The cavernous space held our small group, flickering lights barely casting a glow on a few pictures to remember innocent lives. Their humanness drew me in. I couldn't look away with the common aversion that I usually clung to. It was too disturbing and too gross, yet I looked still. I felt anguish for their agony.


Before I could begin to process the true horror that happened there, we were moving on, out a different way. A passageway in the wall and we saw daylight, snow, the breathtaking Alps, and the valley below. The path led to a large, rough-wood cross. Standing as a symbol in the snow. It all washed over me with cold shakes.







Those girls who died there were normal just like me. Their story grabbed me and I related and mourned. The tortuous ending in a dank dungeon wasn't their choice.


And it struck me... pain and agony so great and Jesus chose. He chose suffering. For. Me. Beaten and tortured, he could have turned back at any moment, calling angels. He withstood the limit of human suffering and then he breathed his last. "It is finished." The rest of the story is the beauty: his raising from the dead, my sins forever forgiven. But he had to go through the terrible first.


Oh the story is so familiar, my babies can recite it with ease. I too have heard it since I was in diapers. It can become redundant and as tiny as my attempt of sacrificing through Lent. We must make an effort to allow ourselves moments of quiet and reflection to allow the realness of it all to wash.


Gruesome and ugly. Let the emotions of sacrifice settle in real, the rawness making us squirm in discomfort.


When we wipe away the make-up and sound effects, the fake gore of tv drama, we're left with the weight of it. The gift of it. Jesus chose that path.

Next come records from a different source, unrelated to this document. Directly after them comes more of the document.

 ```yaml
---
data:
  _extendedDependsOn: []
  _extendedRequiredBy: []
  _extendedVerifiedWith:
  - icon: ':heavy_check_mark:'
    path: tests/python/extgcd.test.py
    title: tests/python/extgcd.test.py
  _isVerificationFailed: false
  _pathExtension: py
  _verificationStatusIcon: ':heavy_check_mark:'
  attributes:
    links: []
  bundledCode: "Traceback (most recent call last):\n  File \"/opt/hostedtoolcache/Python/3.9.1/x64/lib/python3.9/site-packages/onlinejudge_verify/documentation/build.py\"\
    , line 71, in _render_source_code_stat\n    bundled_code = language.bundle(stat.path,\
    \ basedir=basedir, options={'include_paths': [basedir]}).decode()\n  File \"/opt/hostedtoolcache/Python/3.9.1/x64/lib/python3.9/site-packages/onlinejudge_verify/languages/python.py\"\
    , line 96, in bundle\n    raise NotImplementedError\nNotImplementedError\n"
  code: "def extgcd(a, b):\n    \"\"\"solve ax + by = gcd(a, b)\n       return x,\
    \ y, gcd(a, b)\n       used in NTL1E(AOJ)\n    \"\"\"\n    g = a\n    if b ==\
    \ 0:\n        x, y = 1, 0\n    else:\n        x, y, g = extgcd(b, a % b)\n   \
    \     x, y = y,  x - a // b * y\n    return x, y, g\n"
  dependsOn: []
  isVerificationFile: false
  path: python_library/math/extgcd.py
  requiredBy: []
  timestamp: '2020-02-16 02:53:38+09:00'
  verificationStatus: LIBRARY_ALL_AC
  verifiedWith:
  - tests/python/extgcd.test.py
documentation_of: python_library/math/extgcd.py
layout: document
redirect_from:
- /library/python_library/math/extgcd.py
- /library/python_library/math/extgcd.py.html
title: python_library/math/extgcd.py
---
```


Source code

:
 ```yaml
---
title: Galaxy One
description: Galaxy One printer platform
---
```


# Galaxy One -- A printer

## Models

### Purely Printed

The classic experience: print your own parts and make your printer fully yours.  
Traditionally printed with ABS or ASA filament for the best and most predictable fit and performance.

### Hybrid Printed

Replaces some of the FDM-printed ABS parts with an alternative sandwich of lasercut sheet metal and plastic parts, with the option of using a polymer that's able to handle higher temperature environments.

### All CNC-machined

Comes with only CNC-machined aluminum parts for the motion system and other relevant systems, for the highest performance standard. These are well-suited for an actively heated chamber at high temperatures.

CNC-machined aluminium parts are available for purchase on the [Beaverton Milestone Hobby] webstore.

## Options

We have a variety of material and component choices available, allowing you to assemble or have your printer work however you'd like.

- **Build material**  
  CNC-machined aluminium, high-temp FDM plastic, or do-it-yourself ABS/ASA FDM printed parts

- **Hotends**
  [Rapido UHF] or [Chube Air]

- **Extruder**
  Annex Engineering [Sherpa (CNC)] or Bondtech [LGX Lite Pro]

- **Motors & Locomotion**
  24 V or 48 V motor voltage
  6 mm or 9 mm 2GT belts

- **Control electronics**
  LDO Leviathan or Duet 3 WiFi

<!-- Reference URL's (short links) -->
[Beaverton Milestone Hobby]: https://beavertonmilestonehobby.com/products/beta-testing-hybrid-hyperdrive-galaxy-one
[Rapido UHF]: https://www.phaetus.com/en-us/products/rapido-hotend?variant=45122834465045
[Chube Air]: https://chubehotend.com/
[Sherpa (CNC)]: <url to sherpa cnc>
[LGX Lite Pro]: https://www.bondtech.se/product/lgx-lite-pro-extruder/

He chose it for you and me. Love so great, so amazing. Not tiny, but the most significant thing in our whole lives.



"And I pray that you, being rooted and established in love, 

may have power, together with all the Lord’s holy people, 

to grasp how wide and long and high and deep is the love of Christ, 

and to know this love that surpasses knowledge

—that you may be filled to the measure of all the fullness of God."